• **What is being asked**: Which lines of the records below contain the word "Midwest"? Copy each of them out.
===== Dataset excerpts
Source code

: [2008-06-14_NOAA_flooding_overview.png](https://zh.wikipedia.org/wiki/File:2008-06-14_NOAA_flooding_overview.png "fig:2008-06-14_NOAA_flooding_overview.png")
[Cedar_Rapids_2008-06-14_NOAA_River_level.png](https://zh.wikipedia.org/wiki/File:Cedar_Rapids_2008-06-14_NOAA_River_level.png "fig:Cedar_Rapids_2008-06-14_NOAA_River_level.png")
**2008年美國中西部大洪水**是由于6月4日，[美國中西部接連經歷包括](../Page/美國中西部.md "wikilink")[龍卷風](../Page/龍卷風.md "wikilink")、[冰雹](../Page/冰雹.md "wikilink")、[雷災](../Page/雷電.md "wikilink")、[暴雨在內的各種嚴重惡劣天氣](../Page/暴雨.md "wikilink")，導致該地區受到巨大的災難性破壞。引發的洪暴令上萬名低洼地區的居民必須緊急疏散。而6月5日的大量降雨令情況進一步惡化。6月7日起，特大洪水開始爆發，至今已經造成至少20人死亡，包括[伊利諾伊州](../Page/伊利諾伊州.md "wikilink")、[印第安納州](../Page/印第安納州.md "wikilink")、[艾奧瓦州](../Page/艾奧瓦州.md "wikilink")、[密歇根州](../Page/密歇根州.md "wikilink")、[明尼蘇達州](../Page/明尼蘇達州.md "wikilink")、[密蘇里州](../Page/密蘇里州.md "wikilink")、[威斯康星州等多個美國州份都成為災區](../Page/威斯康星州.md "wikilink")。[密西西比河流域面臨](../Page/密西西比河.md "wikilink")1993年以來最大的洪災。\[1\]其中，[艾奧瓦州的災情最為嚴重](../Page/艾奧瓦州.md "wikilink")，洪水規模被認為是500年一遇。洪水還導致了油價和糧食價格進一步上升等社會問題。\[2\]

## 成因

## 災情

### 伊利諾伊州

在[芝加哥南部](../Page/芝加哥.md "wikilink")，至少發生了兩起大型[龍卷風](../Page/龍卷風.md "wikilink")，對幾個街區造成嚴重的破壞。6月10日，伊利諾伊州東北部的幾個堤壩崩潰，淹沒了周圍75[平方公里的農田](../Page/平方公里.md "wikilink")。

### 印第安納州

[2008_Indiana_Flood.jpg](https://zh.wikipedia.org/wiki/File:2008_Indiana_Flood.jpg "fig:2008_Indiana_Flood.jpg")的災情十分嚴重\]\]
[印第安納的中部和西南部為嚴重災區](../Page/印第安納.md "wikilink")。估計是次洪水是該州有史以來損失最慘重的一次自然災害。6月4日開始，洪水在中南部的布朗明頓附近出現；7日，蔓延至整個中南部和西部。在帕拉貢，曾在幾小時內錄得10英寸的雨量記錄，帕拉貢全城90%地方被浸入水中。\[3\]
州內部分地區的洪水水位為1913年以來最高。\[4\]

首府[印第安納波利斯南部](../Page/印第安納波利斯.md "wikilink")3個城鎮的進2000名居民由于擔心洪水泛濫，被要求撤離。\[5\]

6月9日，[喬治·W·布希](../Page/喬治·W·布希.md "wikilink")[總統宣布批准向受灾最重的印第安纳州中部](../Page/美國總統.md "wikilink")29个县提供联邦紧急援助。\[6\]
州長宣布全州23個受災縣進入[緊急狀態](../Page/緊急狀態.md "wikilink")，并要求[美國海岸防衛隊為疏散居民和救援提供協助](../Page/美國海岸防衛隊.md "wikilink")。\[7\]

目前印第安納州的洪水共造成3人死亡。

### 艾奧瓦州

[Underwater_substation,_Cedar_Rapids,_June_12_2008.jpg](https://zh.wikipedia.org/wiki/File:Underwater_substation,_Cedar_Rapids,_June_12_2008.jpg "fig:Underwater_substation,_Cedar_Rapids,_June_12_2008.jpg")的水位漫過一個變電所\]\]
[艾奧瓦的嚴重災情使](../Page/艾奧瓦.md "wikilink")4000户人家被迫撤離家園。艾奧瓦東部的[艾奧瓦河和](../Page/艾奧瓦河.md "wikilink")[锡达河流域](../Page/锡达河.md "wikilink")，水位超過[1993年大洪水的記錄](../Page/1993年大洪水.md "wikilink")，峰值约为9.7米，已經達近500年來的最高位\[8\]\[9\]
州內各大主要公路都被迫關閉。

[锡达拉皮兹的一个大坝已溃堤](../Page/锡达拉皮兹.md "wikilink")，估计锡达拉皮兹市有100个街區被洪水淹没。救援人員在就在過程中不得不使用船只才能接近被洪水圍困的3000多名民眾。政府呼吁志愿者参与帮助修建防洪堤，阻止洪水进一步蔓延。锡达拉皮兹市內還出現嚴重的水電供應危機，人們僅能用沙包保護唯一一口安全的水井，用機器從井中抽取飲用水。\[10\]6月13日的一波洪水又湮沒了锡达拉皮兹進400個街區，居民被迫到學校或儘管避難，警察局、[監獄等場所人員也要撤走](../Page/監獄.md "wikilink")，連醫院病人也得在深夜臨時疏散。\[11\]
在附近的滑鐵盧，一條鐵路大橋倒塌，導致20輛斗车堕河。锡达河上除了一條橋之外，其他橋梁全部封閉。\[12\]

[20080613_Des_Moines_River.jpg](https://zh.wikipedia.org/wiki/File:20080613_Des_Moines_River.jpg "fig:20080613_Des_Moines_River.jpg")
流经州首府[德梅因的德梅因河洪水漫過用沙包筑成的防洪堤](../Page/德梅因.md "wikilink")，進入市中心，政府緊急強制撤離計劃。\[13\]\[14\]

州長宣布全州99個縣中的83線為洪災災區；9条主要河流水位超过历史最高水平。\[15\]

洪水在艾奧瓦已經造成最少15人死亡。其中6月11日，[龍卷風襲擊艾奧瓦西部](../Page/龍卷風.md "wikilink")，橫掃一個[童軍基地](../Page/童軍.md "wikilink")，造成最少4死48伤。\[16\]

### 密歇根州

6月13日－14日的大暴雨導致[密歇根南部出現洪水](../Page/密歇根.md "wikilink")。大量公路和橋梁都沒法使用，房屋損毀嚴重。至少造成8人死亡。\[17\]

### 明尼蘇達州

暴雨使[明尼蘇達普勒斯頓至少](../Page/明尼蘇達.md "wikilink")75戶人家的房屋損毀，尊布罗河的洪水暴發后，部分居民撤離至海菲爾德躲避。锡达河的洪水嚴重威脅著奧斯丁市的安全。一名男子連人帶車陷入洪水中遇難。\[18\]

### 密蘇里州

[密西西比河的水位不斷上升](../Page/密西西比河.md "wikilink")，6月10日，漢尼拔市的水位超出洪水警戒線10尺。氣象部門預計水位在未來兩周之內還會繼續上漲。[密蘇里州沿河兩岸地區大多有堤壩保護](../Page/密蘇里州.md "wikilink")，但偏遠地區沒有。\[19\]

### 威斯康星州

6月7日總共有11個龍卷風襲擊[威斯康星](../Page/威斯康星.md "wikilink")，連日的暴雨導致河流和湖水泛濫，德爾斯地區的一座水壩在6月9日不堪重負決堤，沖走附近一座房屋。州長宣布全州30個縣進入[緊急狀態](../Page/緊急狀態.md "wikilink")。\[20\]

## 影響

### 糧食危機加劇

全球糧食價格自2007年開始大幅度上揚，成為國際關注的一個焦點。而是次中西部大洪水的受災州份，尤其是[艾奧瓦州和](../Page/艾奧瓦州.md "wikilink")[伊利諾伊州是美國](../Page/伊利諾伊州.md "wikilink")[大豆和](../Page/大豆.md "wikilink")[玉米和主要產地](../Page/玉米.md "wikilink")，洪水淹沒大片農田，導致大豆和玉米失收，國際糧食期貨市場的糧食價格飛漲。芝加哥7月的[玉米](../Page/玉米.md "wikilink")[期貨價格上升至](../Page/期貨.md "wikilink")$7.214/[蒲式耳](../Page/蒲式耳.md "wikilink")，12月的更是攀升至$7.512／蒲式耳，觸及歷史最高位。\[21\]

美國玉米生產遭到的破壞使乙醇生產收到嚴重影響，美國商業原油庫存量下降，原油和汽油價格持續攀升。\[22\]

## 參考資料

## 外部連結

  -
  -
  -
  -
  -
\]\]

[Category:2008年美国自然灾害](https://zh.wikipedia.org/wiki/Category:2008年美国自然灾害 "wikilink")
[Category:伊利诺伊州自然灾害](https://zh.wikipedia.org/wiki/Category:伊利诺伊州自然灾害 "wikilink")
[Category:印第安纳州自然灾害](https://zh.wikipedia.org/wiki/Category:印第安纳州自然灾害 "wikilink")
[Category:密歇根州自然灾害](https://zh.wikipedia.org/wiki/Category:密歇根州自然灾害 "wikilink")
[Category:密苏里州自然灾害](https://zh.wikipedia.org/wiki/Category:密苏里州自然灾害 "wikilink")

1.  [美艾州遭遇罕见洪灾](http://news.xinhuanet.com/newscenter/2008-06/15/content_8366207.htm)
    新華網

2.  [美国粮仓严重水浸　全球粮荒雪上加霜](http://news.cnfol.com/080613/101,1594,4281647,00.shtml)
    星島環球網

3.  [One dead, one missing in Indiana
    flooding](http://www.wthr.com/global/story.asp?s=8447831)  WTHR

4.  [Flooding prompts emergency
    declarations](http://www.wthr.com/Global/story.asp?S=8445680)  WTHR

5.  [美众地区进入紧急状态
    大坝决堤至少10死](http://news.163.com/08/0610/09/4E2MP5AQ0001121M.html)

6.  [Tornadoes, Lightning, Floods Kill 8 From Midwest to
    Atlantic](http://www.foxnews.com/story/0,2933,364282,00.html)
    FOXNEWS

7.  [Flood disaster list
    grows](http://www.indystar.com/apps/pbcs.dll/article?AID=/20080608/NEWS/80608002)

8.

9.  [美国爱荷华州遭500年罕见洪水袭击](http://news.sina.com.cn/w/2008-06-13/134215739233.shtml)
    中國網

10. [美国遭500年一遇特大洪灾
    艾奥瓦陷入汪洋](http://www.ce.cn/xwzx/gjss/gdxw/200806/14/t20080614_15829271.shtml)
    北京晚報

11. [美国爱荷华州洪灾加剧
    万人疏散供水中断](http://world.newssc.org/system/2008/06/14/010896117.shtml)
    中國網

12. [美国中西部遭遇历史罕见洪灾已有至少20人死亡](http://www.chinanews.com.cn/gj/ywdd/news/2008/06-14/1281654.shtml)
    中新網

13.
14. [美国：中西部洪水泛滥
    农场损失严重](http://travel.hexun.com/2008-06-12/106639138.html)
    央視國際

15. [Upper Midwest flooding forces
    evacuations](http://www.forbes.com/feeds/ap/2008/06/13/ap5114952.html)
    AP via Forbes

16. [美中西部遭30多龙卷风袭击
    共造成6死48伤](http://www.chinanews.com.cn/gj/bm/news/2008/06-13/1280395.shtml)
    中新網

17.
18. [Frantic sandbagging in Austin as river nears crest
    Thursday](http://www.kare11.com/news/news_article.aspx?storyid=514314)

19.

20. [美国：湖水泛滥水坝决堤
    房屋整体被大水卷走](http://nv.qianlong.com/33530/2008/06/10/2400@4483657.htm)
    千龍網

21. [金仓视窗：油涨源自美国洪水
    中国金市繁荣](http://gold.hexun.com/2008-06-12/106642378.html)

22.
==========
• **Output for this exercise**:
6.  [Tornadoes, Lightning, Floods Kill 8 From Midwest to
15. [Upper Midwest flooding forces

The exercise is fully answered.